The diets of a similar percentage are also low in magnesium and selenium, lack of which can lead to insomnia, severe headaches and mood swings.
Only 7 per cent of girls are eating the recommended five portions of fruit and vegetables a day. 
And the great majority are failing to consume enough oily fish, which contains the omega 3 necessary for a healthy heart and nervous system. 
The report from the Food Standards Agency also found that teenage girls were significantly more likely to smoke and drink than boys their age.
Alison Tedstone, the agency's nutrition expert, said: 'Teenage girls are one of the groups in the population that stand out as having a poor diet.
'Teenage girls, particularly, don't eat enough. For example, they don't have very much dairy. We are talking about a poor quality of diet overall.
'Everyone recognises this is a group that needs to do better.'
Worryingly, more than a third of teenage girls were found to be overweight and a fifth are obese.

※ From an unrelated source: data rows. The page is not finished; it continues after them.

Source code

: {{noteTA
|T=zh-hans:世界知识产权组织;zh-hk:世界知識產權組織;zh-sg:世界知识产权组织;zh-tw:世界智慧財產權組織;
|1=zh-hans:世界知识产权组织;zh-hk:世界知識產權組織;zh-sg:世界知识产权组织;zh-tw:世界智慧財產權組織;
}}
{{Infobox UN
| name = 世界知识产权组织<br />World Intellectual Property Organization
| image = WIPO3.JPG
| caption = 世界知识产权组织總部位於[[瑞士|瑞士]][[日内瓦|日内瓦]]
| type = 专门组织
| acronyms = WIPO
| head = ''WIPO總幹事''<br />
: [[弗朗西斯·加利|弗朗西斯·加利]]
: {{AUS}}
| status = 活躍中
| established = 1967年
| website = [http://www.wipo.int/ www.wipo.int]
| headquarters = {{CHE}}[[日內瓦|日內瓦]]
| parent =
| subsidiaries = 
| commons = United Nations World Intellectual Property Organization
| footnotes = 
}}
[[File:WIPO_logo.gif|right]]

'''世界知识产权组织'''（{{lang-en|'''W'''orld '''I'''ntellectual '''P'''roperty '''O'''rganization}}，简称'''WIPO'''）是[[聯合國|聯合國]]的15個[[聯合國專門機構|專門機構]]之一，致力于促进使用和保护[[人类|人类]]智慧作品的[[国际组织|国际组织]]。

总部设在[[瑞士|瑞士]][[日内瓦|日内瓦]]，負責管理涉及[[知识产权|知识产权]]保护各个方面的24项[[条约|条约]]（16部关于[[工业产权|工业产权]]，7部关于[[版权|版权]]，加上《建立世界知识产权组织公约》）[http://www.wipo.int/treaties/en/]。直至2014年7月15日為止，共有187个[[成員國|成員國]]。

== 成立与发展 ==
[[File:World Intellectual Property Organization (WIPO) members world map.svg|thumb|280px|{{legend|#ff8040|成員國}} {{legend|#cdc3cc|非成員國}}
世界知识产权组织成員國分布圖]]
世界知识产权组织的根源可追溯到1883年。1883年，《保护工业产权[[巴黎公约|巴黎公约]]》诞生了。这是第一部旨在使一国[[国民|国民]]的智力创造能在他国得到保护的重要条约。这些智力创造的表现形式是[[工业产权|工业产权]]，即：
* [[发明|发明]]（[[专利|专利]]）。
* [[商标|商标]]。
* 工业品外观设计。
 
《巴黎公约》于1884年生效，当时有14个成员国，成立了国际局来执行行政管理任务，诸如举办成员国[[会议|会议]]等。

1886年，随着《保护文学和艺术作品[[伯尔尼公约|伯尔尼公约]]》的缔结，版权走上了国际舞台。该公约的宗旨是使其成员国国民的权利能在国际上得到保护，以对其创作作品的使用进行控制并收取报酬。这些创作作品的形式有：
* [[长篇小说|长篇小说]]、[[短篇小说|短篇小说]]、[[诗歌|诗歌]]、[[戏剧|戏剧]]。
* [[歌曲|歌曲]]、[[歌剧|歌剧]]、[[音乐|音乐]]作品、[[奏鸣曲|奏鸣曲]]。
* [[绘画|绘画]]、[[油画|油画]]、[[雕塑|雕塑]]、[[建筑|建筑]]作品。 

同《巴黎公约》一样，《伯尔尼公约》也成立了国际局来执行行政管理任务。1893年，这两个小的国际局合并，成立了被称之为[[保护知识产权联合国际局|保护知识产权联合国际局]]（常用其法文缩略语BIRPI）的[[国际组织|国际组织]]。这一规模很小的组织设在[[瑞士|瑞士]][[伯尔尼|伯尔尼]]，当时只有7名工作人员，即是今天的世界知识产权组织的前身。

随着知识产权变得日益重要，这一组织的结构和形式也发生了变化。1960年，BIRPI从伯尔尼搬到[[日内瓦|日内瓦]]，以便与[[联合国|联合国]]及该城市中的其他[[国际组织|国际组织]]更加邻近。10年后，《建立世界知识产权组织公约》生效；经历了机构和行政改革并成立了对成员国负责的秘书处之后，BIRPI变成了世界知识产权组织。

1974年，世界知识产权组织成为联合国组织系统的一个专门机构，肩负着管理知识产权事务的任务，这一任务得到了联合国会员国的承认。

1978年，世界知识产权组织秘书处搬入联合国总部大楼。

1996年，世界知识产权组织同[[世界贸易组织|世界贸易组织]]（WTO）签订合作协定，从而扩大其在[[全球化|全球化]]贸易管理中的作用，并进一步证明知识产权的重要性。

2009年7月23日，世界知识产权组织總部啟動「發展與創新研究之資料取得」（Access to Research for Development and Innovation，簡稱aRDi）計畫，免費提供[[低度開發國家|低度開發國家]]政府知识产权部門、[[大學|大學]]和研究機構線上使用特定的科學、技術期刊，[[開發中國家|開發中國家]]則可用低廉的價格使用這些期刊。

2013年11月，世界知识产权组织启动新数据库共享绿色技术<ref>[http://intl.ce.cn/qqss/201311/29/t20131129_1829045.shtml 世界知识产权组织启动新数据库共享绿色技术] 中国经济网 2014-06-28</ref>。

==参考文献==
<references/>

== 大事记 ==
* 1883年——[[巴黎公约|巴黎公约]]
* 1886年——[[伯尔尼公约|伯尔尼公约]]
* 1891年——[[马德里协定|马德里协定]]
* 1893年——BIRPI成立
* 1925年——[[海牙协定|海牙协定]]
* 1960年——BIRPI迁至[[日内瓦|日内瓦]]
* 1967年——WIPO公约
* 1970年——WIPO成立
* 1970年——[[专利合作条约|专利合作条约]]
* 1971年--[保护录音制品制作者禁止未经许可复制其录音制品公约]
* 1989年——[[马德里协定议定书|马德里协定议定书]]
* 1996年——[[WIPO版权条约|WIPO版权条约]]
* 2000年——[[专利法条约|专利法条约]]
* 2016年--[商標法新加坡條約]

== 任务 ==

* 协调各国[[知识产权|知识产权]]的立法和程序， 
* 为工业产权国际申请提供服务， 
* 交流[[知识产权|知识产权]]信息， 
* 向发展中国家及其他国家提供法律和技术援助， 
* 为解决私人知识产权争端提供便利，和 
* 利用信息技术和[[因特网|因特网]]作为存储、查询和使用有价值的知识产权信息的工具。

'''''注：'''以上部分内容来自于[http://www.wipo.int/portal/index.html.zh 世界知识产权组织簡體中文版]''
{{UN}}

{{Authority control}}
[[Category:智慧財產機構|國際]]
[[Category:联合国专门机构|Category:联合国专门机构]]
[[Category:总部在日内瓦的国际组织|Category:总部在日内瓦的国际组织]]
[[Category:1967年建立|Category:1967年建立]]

Dr Tedstone said this was true of adults too: 'Huge proportions of the population remain overweight or obese. The figures haven't changed.
'There isn't a golden bullet out there for changing diets, you need to do a whole range of things.That's what the Government has been doing, but we recognise it is a long haul.'
Twelve per cent of girls aged 13 to 15 reported drinking at least once a week - three times the level for boys of the same age.
And 29 per cent said they had smoked at some point, compared with 16 per cent of boys.
Janet Treasure, an eating disorders expert, said a 'size zero' obsession could be leading young girls to swing between starvation diets and junk food binges. 
She said the fashion industry's obsession with catwalk thinness left models at high risk of eating disorders yet millions felt inspired to try to copy them. 
Professor Treasure, who is based at King's College London, said: 'Controlling weight and shape has become a moral imperative for many young girls. It is almost a sign of goodness to be slim.
'The brain is undergoing a great phase of development from 12 to 25 and it needs a proper balance of oils and nutrients.
'If you impair that critical phase, moods become less regulated, you have more difficulty understanding other people and you become less flexible in your thinking.
'There is a risk of getting into a starve and binge routine which is very unhealthy and has been rapidly increasing in recent generations.'
Supermodel Kate Moss caused outrage last year by saying 'nothing tastes as good as skinny feels'.
And there was uproar in 2006 when Uruguayan model Luisel Ramos died from heart failure caused by anorexia.
She reportedly followed a diet of lettuce and Diet Coke in the three months before her death.
Tam Fry, chairman of the Child Growth Foundation, said: 'The poor diet of teenage girls is a hugely serious crisis.
'We need girls to eat properly in order that they are prepared for motherhood.'
The FSA's national diet and nutrition survey found that the national diet had not improved despite a decade of Government campaigns on healthy eating.
The researchers found that more than a quarter of men and one in seven women were regularly drinking twice the maximum recommended amount of alcohol.
And only around a third of adults were following the five a day rule.
Teenage girls are eating twice the amount of sweets, chocolates and sugary drinks that their mothers had consumed when young.